TASK ITEM: Retype exactly the lines from the line with "k )$ 的线性方程组并求解；3)通过逐行或逐列扫描依次循环可获得流体温度场分布，其中每次计算子单元换热器时，" to the end of the data, keeping both boundary lines.

[Opening GIVEN INFORMATION section]

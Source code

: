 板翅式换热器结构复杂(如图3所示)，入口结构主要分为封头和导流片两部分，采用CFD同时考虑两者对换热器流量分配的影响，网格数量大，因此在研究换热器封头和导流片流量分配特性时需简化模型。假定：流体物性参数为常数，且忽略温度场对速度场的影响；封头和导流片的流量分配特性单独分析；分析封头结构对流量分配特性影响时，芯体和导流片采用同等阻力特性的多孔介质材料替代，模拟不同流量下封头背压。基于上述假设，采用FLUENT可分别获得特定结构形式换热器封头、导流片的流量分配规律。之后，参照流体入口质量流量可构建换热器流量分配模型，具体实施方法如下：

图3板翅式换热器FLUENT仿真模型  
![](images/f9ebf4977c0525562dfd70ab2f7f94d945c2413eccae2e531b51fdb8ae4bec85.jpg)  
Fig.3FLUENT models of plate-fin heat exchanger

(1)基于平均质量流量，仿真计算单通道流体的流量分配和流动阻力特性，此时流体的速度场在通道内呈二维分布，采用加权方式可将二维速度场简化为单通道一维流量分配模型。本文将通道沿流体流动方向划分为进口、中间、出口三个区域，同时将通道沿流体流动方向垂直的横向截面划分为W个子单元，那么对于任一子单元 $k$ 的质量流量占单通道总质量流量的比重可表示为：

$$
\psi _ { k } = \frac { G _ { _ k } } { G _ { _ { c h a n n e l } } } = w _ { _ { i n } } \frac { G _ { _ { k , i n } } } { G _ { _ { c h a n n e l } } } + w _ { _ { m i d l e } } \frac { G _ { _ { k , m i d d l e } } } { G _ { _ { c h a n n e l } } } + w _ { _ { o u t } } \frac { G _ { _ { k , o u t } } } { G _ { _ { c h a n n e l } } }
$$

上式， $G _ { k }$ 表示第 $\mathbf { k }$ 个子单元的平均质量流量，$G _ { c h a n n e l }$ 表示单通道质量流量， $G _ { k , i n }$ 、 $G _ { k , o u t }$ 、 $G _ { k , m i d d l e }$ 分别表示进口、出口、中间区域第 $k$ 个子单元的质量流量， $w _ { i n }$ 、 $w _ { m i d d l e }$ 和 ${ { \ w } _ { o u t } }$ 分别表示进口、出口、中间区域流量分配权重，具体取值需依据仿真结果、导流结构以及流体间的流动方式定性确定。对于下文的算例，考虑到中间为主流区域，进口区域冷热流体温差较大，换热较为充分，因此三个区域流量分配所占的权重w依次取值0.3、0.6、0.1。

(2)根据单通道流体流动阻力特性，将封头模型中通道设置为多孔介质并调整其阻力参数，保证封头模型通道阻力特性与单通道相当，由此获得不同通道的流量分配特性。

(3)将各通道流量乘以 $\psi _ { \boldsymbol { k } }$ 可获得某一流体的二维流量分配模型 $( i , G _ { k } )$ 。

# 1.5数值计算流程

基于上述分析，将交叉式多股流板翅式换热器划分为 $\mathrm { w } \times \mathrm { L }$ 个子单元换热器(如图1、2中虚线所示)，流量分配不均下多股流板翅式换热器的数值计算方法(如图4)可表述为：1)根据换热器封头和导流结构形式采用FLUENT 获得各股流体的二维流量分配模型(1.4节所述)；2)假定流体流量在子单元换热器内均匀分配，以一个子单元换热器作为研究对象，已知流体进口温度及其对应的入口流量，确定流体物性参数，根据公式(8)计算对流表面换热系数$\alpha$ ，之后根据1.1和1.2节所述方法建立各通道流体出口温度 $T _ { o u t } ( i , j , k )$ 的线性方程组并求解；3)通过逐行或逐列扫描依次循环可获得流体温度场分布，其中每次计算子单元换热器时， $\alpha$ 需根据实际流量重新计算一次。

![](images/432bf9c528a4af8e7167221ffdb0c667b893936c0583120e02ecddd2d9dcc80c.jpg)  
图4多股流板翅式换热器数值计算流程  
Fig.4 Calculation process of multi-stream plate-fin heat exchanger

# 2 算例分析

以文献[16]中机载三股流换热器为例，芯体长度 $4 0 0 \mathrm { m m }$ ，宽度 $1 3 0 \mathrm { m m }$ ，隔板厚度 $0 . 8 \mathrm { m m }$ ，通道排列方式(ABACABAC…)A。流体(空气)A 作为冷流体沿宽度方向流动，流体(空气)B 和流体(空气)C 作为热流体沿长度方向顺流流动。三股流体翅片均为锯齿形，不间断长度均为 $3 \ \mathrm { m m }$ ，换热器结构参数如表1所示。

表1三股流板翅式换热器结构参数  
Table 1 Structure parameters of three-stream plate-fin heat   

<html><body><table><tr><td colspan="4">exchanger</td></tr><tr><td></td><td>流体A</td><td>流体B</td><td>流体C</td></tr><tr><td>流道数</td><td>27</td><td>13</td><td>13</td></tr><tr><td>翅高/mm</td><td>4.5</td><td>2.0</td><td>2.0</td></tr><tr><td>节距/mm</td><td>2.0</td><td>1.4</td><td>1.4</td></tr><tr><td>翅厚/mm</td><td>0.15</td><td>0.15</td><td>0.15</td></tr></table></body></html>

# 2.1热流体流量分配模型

[Closing GIVEN INFORMATION section]

RESPONSE:
基于上述分析，将交叉式多股流板翅式换热器划分为 $\mathrm { w } \times \mathrm { L }$ 个子单元换热器(如图1、2中虚线所示)，流量分配不均下多股流板翅式换热器的数值计算方法(如图4)可表述为：1)根据换热器封头和导流结构形式采用FLUENT 获得各股流体的二维流量分配模型(1.4节所述)；2)假定流体流量在子单元换热器内均匀分配，以一个子单元换热器作为研究对象，已知流体进口温度及其对应的入口流量，确定流体物性参数，根据公式(8)计算对流表面换热系数$\alpha$ ，之后根据1.1和1.2节所述方法建立各通道流体出口温度 $T _ { o u t } ( i , j , k )$ 的线性方程组并求解；3)通过逐行或逐列扫描依次循环可获得流体温度场分布，其中每次计算子单元换热器时， $\alpha$ 需根据实际流量重新计算一次。

![](images/432bf9c528a4af8e7167221ffdb0c667b893936c0583120e02ecddd2d9dcc80c.jpg)  
图4多股流板翅式换热器数值计算流程  
Fig.4 Calculation process of multi-stream plate-fin heat exchanger

# 2 算例分析

以文献[16]中机载三股流换热器为例，芯体长度 $4 0 0 \mathrm { m m }$ ，宽度 $1 3 0 \mathrm { m m }$ ，隔板厚度 $0 . 8 \mathrm { m m }$ ，通道排列方式(ABACABAC…)A。流体(空气)A 作为冷流体沿宽度方向流动，流体(空气)B 和流体(空气)C 作为热流体沿长度方向顺流流动。三股流体翅片均为锯齿形，不间断长度均为 $3 \ \mathrm { m m }$ ，换热器结构参数如表1所示。

表1三股流板翅式换热器结构参数  
Table 1 Structure parameters of three-stream plate-fin heat   

<html><body><table><tr><td colspan="4">exchanger</td></tr><tr><td></td><td>流体A</td><td>流体B</td><td>流体C</td></tr><tr><td>流道数</td><td>27</td><td>13</td><td>13</td></tr><tr><td>翅高/mm</td><td>4.5</td><td>2.0</td><td>2.0</td></tr><tr><td>节距/mm</td><td>2.0</td><td>1.4</td><td>1.4</td></tr><tr><td>翅厚/mm</td><td>0.15</td><td>0.15</td><td>0.15</td></tr></table></body></html>

# 2.1热流体流量分配模型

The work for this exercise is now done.